Collection entries
━━━━━━━━━━

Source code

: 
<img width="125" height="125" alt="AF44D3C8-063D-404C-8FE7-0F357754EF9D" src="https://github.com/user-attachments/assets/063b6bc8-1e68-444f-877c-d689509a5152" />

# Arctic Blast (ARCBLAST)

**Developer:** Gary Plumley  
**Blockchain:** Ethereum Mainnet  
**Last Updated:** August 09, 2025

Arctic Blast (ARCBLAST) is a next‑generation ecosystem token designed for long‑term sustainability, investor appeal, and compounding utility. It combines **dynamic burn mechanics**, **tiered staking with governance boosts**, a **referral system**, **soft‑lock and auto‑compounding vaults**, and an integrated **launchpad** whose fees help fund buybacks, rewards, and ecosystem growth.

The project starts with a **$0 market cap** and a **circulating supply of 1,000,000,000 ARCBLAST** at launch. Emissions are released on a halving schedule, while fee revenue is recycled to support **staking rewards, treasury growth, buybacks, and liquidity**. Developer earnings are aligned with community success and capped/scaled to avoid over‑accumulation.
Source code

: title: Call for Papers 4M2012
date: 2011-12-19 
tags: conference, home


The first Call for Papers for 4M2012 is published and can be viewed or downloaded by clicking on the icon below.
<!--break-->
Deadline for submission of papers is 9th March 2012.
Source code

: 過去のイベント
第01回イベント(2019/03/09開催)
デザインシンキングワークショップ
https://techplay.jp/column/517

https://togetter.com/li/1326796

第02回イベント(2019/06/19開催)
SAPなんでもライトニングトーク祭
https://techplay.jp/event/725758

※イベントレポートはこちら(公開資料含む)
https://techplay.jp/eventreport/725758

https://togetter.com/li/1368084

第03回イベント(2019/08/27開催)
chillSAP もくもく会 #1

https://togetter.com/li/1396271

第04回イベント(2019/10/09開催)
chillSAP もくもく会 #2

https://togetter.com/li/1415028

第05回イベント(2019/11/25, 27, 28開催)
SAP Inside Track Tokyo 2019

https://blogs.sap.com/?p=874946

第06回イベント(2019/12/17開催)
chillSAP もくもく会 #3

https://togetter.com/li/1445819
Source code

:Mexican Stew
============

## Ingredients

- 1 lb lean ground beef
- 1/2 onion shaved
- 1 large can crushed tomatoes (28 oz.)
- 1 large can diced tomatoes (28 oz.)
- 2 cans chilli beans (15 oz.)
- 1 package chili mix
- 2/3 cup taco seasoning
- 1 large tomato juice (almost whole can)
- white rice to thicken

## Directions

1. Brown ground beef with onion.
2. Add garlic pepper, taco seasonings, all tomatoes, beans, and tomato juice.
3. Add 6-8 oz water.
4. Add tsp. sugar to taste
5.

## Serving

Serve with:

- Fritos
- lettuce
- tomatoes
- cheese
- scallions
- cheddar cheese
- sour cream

━━━━━━━━━━

- [WHAT YOU ARE ASKED TO DO]: Where a line above contains the word "https", copy that line.

- [WRITTEN SOLUTION]:
<img width="125" height="125" alt="AF44D3C8-063D-404C-8FE7-0F357754EF9D" src="https://github.com/user-attachments/assets/063b6bc8-1e68-444f-877c-d689509a5152" />
https://techplay.jp/column/517
https://togetter.com/li/1326796
https://techplay.jp/event/725758
https://techplay.jp/eventreport/725758
https://togetter.com/li/1368084
https://togetter.com/li/1396271
https://togetter.com/li/1415028
https://blogs.sap.com/?p=874946
https://togetter.com/li/1445819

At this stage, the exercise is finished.